Ganondox wrote:
Actually this is taught in some forms of Gnosticism, though then satan is called the demiurge.
I was about to say just that.
Valentinean Gnostic cosmology in a nutshell:
Whole bunch of Aeons, some 30. Sophia was the last and youngest, got tired of feeling like the sandwich girl so she decided to make a REALLY big and over-the-top creation to show everyone that she could grasp the concept of God. She realized she bit off more than she could chew, had a half-stutter, and from that her creation became Kenoma or 'see of shards' into which she was pulled by her change in focus. From her mistake were also spawned creatures called Archons, the chief of these being Yaldaboth. These were lesser god-beings born outside Pleroma who then, when looking across the abyss to Pleroma, thought they were seeing their own reflection, decided that they were 'it', and went on doing things the way they wanted to. Sophia tricked Yaldaboth into putting divine sparks into things and viola - we're (if you're a Gnostic at least you'd believe this) here trying to escape the iron-barred cage of 'evil' matter to go back to the only thing that's good or true - the Pleroma.

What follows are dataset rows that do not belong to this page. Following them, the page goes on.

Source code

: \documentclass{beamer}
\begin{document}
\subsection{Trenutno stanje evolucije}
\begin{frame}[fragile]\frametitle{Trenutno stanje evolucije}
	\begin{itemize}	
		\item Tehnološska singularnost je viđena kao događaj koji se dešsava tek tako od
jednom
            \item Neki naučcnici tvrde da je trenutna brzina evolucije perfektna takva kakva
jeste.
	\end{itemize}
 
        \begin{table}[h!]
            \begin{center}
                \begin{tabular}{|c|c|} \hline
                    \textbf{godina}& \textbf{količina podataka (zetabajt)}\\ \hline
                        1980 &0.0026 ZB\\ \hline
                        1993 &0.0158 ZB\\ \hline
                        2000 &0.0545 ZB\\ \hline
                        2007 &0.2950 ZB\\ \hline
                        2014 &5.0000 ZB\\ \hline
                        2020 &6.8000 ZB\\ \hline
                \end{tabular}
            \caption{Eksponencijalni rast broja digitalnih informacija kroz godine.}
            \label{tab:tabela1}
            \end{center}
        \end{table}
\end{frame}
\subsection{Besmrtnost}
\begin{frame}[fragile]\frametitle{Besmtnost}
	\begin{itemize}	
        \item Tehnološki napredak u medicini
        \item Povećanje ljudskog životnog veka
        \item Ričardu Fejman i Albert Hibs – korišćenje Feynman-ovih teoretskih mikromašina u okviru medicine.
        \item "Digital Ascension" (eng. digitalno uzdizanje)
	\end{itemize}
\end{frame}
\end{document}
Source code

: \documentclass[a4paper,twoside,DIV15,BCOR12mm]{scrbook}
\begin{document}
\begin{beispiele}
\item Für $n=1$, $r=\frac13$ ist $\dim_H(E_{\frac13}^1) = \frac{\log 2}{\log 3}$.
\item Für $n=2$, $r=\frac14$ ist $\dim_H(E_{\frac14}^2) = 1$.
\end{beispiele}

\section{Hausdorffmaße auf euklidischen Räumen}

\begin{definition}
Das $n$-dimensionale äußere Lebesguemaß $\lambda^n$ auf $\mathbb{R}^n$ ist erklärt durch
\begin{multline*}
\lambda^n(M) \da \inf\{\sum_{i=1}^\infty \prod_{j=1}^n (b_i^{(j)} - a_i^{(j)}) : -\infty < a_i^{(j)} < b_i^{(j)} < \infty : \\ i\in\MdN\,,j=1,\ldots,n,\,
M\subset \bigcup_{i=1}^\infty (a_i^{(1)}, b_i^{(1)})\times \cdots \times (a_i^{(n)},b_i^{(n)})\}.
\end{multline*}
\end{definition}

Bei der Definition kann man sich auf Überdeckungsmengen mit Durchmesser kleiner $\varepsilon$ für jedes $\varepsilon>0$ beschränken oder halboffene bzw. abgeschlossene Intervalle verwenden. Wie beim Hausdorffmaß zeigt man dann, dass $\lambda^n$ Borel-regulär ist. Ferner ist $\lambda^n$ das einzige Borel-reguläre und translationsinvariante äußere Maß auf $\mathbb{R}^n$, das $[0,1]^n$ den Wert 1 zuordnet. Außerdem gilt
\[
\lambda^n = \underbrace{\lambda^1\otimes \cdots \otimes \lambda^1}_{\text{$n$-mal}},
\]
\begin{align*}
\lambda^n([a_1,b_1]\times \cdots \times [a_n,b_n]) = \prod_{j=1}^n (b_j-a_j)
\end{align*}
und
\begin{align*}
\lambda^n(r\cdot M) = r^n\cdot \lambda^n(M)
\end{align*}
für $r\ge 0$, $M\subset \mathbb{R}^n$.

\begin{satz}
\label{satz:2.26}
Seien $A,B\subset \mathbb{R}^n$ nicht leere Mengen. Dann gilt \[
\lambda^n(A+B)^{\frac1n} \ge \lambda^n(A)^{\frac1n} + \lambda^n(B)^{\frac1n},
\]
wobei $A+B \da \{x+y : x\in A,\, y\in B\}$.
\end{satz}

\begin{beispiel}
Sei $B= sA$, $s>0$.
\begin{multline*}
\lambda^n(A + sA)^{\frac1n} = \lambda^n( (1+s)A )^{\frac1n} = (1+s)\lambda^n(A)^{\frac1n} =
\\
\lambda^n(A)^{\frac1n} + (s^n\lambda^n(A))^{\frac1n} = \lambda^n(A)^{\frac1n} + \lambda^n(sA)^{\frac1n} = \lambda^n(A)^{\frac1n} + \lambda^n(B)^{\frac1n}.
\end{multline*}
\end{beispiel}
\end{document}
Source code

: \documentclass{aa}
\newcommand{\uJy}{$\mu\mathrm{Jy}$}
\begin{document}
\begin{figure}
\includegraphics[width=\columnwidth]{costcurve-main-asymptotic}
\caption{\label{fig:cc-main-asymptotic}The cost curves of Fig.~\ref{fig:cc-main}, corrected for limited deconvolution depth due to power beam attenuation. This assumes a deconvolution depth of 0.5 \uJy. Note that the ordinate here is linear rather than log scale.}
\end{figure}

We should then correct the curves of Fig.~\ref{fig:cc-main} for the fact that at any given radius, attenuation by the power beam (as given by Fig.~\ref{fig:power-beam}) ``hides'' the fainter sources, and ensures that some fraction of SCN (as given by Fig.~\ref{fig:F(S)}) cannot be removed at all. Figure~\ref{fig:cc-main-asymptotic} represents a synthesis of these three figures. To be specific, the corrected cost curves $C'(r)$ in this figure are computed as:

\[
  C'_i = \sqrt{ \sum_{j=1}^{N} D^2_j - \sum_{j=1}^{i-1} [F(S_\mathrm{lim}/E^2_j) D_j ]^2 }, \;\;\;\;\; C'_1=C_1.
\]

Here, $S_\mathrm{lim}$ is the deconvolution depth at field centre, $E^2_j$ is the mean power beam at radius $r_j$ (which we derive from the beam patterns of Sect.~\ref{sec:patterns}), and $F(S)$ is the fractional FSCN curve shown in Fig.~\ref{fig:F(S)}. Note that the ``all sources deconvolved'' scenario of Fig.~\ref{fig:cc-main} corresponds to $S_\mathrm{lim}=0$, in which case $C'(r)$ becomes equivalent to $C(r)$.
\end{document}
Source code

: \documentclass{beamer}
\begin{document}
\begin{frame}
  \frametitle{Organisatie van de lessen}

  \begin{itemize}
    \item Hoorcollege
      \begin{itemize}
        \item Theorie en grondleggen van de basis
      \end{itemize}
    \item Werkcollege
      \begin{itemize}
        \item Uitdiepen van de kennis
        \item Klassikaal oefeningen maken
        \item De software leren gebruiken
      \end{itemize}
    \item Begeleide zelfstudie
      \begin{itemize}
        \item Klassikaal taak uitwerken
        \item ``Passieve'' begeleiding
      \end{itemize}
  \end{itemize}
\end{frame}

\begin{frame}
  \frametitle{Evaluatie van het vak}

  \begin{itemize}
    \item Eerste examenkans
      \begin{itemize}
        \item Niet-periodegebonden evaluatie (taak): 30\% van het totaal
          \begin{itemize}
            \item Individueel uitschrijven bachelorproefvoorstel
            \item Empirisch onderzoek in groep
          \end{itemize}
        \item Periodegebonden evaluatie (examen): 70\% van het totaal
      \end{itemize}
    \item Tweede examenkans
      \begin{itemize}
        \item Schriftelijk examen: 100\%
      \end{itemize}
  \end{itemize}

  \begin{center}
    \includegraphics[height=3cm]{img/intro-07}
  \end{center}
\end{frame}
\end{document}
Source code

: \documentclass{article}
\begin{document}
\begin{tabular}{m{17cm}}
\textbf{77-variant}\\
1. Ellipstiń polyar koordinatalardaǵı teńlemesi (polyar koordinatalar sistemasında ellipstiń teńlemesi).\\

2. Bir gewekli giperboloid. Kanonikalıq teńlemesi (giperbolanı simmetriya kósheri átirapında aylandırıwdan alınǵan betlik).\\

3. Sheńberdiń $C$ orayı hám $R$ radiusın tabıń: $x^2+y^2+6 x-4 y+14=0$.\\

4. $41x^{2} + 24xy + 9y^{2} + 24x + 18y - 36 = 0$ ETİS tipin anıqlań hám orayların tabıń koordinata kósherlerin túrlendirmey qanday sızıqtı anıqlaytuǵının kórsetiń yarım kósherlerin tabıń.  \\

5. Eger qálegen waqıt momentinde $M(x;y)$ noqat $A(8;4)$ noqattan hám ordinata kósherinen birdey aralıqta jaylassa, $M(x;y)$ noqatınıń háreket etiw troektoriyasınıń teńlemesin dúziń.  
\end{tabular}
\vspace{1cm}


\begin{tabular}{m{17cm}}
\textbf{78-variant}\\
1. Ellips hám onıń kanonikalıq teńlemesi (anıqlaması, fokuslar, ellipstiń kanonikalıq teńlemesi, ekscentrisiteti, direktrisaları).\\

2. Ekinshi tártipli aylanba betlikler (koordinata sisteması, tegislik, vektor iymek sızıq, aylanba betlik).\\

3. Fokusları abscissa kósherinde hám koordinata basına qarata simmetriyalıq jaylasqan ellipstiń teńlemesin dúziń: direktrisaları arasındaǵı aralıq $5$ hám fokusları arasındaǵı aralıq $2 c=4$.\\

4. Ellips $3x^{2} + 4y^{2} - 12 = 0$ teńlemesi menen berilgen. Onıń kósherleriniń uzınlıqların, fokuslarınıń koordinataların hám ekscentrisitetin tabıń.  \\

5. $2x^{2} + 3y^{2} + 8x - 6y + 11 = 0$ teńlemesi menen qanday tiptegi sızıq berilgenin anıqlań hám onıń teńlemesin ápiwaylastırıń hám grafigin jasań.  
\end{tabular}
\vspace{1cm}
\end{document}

I don't mean to knock Christian Gnostics but.... I'm sorry, matter is what you make of it. Instead of having the Marcion panic when trying to hold Jesus up against YHVH and true up the difference its probably best to just take the documents through Hebrew history (Jewish and Christian) and consider them in their context. Perhaps YHVH was a heavily coded mystery and the seeming Dr. Dre side he had in the desert was a metaphor for something much deeper? Almost all of that stuff as it was seemed to be coming from coded language revolving around astrology and the four elements anyway (add Elijah's experience in the mountain cave to the later). Some people have even made the claim that Jesus might have been referring to the Canaanite god El as his father, Paul's bit about Melchizedek and the location of Melchizedek would cause his being a priest in the order of Melchizedek to make a lot more sense in that light (I really think that what happened in the desert with Moses had something to do with the particular Egyptian ruler's catching Ra's wrath as well as Moses having an awakening to the superconscious).
My point in saying that - there are so many ways to look at the history of the Abrahamic religions that doesn't require making matter evil. It's just not necessary and beyond that it's horrifically flawed and escapist thinking when people consider matter fundamentally evil.